7. (C) Leon predicted normalization of Honduras's relations
with the international community was on the horizon, and
agreed with Valenzuela that the situation was improving,
saying things were on the right track. He described the
challenge of getting Honduras closer to more stable states in
the region in order to shore up its fragile institutions.
Leon shared Valenzuela,s frustration and concern over
Brazil's incomprehensible position. Valenzuela urged strong
Spanish and EU support for President Lobo's new government,
noting that the election itself was not a sufficient
solution, but part of a collaborative process to ensure a
healthy Honduras. Lobo's agenda, while not easy, included
worthy goals to combat poverty and Honduras's other problems.


8. (C) Leon stressed the need to strengthen political
institutions in the lead up to elections, calling Nicaragua
an opportunity for U.S.-Spanish-Brazilian cooperation,
especially during the last months of President Lula's term.
He noted former President Aleman was "frustrated" with
President Daniel Ortega and speculated about the political
prospects for Eduardo Montealegre as a result. Everyone
agreed Ortega was erratic and unpredictable and Leon noted
Ortega was the only president in the region (other than
Castro) with whom President Zapatero had refused to meet, had
not and would not receive.


9. (C) Leon observed the situation in Venezuela was getting
more and more complicated. He suggested the international
community should worry less about Chavez and focus more on
supporting the democratic opposition. He expressed hope for
the "real possibility" that a majority of Venezuelan public
opinion would turn against Chavez. He also shared his view
that Chavez would do something to further harm his own cause
if he perceived he would lose upcoming elections. Valenzuela
said chavismo was more a symptom than the cause of fragility
of institutions. He expressed frustration that the
opposition had not necessarily been constructive. Valenzuela
stressed the importance of discussing Venezuela with other
countries, urging a more pro-active approach on the part of
all countries that would be more constructive than
confronting Chavez or "playing his game." Leon observed
recent elections had gone better but shared U.S. concerns
about Venezuela's growing ties with Iran (admitting the EU
should have done more to intercede) and about restrictions on
Venezuelan broadcasters. Leon indicated that EU ambassadors
had plans to meet with Chavez to make it clear that the
closures were unacceptable and unconstitutional. He said it
was harder to talk to Chavez now than previously.

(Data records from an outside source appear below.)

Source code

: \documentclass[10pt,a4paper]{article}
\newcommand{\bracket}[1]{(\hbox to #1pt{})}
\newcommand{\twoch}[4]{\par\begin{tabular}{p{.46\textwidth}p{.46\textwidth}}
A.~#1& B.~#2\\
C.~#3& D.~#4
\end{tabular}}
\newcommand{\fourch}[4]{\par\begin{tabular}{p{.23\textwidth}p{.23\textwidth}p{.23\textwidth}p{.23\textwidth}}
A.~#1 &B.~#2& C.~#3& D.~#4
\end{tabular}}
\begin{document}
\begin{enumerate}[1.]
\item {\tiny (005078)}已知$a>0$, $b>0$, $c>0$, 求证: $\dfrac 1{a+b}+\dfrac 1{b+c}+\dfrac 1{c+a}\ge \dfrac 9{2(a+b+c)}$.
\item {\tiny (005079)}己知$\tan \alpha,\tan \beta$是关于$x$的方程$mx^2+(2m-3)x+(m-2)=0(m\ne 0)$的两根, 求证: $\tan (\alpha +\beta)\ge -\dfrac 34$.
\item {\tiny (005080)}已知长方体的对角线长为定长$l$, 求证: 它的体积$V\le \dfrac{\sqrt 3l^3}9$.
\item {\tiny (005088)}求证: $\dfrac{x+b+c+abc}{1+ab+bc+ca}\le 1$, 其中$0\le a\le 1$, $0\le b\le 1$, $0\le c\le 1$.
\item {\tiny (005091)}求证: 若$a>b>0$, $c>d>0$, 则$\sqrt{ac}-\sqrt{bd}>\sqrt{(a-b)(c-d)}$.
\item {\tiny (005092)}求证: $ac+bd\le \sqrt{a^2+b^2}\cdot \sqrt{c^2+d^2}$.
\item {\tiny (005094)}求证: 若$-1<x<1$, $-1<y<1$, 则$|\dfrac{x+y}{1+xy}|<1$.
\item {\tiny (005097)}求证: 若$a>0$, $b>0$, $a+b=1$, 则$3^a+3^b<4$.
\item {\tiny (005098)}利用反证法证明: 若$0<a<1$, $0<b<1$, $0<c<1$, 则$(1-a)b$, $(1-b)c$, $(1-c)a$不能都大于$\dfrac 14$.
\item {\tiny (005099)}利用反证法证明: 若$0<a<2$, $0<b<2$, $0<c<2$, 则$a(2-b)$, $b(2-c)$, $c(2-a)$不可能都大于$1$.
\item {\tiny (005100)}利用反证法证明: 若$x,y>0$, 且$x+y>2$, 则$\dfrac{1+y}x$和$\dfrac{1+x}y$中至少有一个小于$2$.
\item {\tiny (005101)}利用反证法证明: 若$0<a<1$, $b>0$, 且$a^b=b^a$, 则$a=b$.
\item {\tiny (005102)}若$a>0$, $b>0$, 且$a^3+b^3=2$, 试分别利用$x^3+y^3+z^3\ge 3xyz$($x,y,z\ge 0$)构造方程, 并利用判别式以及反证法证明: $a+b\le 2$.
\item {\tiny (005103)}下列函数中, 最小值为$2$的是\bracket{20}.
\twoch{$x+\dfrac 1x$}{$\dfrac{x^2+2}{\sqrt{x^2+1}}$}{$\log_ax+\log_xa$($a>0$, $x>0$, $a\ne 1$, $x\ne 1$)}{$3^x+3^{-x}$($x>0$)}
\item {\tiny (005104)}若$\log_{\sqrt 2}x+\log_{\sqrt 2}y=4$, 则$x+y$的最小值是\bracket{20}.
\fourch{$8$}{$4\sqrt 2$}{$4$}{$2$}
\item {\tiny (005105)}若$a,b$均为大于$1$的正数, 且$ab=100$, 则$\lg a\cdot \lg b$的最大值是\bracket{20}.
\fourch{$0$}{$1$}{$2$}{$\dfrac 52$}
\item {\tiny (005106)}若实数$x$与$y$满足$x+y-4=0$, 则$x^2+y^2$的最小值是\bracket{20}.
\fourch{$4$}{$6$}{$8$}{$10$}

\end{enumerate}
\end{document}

10. (C) Elsewhere in the Andean region, despite the
similarities in political situations and problems, the
reasons for each country's difficulties were very different,
making it impossible to put all the countries "in one basket"
or to equate Chavez with Morales, for example. On Bolivia,
Valenzuela said Spain was in a position to promote
cooperation on counter-narcotics and in other areas where the

MADRID 00000187 003 OF 003

United States had been shut out. Leon noted the
"unimaginable" political success of President Morales left no
alternative but to focus on the most important themes. He
acknowledged the GOS had seen Bolivia respond well in
specific areas, including intelligence sharing, hydrocarbons,
and protections for foreign oil and gas companies against
exploitation. Valenzuela underscored the need to
"multi-lateralize" cooperation and coordination on combating
narco-trafficking to include Brazil and Europe, which were
more directly affected by the Bolivian drug trade than the
United States, where demand had remained stable or declined.

11. (C) Leon assured Valenzuela that the United States would
have Spain,s support, especially during its EU presidency,
saying Spain knew who to talk to in Bolivia and noting that
Morales respected President Zapatero, with whom he had gone
jogging in Central Park in September 2009. Leon suggested
that Valenzuela touch base with Spain,s Ministry of
Interior, which had the most historical contact with Bolivian
interlocutors based on bilateral cooperation to fight the
Basque terrorist organization ETA. Leon held that Morales
was both more sophisticated than Chavez, had enough support
to keep governing, and would not allow himself to be
manipulated by anyone.

12. (U) Assistant Secretary Valenzuela cleared this message.